◆ GIVEN INFORMATION:

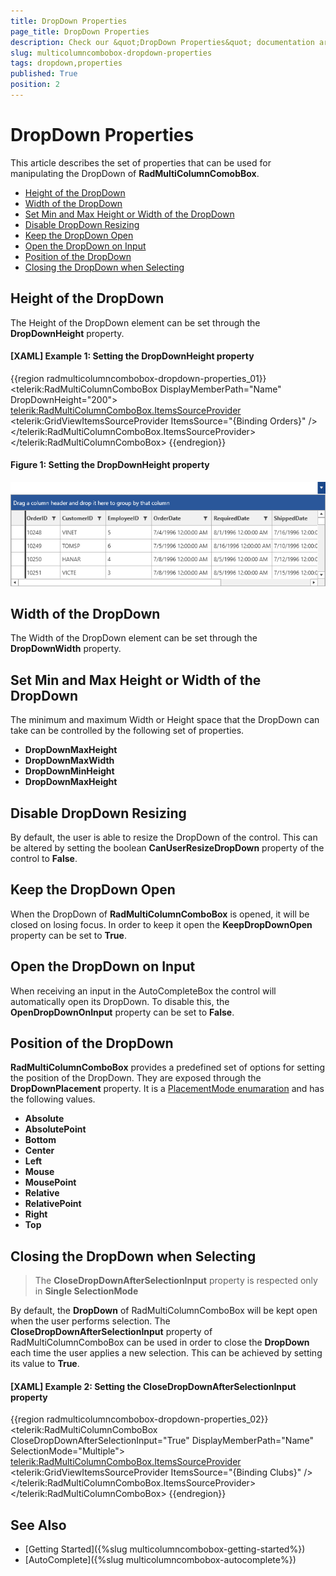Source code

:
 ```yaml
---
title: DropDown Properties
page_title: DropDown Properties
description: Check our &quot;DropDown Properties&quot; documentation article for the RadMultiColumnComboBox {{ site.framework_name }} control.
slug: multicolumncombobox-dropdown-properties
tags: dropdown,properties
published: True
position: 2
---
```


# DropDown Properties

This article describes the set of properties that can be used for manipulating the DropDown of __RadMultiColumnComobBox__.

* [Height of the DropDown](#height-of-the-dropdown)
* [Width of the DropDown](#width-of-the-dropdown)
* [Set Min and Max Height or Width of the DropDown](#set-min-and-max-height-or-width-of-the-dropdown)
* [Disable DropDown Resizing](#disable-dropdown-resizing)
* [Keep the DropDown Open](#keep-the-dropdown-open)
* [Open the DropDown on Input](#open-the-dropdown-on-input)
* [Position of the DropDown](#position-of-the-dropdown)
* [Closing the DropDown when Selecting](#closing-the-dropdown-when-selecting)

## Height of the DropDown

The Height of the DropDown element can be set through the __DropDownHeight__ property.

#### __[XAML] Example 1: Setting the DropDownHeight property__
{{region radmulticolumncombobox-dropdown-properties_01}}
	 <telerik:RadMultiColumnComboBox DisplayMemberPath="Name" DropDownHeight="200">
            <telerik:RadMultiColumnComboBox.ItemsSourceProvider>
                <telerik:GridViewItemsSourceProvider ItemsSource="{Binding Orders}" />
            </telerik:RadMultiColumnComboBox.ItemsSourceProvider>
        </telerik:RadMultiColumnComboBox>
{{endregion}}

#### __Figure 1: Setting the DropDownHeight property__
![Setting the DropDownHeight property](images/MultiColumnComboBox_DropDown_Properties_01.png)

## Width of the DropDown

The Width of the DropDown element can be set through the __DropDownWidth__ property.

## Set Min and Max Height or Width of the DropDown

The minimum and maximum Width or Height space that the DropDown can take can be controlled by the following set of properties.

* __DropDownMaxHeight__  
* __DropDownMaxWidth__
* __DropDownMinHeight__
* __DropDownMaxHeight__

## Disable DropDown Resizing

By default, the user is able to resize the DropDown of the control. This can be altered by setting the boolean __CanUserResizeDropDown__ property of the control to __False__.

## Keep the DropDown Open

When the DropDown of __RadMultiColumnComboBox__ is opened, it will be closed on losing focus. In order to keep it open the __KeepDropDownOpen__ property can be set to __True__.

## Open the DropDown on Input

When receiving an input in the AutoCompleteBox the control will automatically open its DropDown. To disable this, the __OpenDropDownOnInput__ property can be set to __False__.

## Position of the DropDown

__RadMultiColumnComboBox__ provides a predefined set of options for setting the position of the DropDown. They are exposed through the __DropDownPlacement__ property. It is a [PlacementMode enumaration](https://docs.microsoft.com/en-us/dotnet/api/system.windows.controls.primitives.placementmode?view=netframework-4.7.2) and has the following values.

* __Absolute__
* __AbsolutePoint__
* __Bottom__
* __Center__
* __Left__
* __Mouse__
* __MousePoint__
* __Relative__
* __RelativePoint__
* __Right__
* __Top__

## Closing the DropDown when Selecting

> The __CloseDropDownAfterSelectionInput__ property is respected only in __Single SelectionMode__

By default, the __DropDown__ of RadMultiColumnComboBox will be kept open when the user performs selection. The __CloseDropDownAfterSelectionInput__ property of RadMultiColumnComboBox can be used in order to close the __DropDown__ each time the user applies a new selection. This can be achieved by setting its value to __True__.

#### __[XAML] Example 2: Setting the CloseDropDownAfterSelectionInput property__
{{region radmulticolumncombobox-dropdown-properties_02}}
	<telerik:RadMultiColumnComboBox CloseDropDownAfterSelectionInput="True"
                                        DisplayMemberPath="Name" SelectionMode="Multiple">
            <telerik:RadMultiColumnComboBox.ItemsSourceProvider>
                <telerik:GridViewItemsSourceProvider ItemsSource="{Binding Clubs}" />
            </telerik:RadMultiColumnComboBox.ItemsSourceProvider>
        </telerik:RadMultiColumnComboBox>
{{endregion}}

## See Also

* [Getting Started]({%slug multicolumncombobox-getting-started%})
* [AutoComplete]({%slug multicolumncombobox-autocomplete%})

---

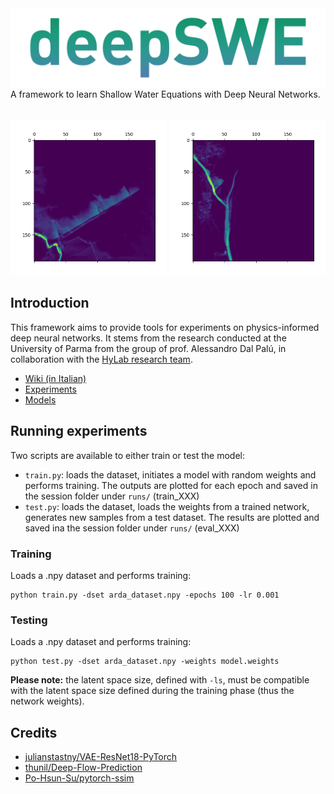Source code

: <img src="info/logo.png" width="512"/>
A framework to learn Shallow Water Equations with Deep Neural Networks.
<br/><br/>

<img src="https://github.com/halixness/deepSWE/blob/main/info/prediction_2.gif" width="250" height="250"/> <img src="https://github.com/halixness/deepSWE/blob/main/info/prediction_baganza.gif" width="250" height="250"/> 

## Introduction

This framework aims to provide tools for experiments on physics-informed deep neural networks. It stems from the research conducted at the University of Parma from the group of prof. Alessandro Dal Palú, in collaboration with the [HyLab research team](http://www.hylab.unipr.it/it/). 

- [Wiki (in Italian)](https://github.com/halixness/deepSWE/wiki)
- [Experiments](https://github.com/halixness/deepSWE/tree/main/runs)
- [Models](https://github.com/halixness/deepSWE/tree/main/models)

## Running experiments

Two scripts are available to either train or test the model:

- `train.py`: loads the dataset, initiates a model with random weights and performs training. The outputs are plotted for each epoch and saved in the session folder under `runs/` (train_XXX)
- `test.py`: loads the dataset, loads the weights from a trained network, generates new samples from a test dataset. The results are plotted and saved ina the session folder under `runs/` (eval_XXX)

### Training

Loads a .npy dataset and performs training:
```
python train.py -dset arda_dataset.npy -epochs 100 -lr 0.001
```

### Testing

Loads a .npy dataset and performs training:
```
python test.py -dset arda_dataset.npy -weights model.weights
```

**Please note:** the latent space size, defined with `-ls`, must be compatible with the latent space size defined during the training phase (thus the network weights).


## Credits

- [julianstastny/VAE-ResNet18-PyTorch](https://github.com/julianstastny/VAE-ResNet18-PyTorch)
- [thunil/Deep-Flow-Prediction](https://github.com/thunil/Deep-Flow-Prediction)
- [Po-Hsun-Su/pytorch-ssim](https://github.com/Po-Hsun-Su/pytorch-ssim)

...

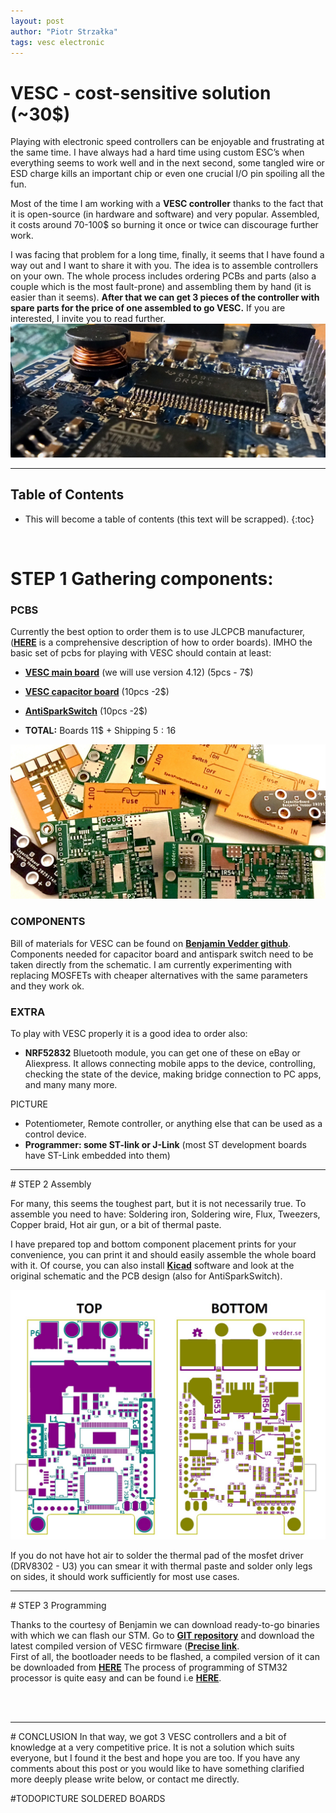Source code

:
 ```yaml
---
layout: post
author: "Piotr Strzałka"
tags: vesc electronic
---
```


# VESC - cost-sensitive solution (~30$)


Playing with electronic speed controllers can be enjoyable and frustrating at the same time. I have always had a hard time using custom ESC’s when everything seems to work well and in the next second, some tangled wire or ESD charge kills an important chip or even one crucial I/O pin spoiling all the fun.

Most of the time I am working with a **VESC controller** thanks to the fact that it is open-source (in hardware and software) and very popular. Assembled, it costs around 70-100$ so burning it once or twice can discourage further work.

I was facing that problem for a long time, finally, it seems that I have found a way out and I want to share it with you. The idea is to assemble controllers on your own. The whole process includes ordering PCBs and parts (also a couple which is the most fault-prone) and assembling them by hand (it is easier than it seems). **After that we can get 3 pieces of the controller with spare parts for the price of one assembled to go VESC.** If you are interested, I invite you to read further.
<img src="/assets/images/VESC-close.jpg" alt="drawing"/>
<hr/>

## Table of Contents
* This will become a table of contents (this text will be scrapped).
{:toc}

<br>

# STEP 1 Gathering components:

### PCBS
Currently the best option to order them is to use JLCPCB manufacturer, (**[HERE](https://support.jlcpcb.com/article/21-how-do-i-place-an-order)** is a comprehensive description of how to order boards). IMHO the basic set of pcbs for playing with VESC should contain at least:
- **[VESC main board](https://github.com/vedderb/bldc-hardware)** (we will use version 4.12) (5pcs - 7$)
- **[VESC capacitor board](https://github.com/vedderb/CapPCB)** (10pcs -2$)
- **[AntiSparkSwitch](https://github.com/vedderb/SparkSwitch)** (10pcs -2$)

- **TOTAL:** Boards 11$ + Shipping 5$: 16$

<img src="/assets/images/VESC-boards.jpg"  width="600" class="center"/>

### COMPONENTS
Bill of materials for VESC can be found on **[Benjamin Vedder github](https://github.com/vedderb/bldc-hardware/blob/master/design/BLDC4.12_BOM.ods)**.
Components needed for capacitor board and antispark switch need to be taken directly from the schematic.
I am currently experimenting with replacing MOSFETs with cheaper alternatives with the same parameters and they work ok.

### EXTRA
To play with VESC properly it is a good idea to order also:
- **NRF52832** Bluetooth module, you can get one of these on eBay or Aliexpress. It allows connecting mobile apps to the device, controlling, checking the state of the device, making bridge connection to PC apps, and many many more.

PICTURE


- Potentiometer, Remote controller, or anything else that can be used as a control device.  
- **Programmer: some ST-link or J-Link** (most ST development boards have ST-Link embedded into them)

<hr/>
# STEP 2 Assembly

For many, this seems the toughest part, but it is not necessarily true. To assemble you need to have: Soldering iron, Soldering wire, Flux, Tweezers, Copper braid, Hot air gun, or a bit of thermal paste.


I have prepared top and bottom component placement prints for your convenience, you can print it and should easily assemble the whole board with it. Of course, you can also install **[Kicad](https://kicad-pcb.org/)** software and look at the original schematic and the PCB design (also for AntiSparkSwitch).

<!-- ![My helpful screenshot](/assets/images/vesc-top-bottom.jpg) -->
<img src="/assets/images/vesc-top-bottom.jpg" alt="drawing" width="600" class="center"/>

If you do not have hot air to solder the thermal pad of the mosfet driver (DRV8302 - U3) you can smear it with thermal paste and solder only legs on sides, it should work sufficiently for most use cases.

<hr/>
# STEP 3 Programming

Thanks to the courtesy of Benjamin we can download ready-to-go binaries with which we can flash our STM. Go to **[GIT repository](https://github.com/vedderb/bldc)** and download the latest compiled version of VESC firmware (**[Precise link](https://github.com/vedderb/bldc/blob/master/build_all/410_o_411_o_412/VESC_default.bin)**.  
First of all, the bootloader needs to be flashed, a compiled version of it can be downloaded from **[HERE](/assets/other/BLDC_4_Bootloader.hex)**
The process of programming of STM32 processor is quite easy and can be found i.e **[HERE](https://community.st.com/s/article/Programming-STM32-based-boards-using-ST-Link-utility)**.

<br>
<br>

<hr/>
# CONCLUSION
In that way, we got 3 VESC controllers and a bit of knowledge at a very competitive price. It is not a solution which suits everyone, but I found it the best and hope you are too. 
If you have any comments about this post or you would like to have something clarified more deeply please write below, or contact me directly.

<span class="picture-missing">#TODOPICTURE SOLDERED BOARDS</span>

◆ HOW TO COMPLETE THIS TASK:
Output the lines above between the one holding "The process of" and the one holding "If you have", inclusive, with nothing before or after them.

◆ EXPECTED ANSWER:
The process of programming of STM32 processor is quite easy and can be found i.e **[HERE](https://community.st.com/s/article/Programming-STM32-based-boards-using-ST-Link-utility)**.

<br>
<br>

<hr/>
# CONCLUSION
In that way, we got 3 VESC controllers and a bit of knowledge at a very competitive price. It is not a solution which suits everyone, but I found it the best and hope you are too. 
If you have any comments about this post or you would like to have something clarified more deeply please write below, or contact me directly.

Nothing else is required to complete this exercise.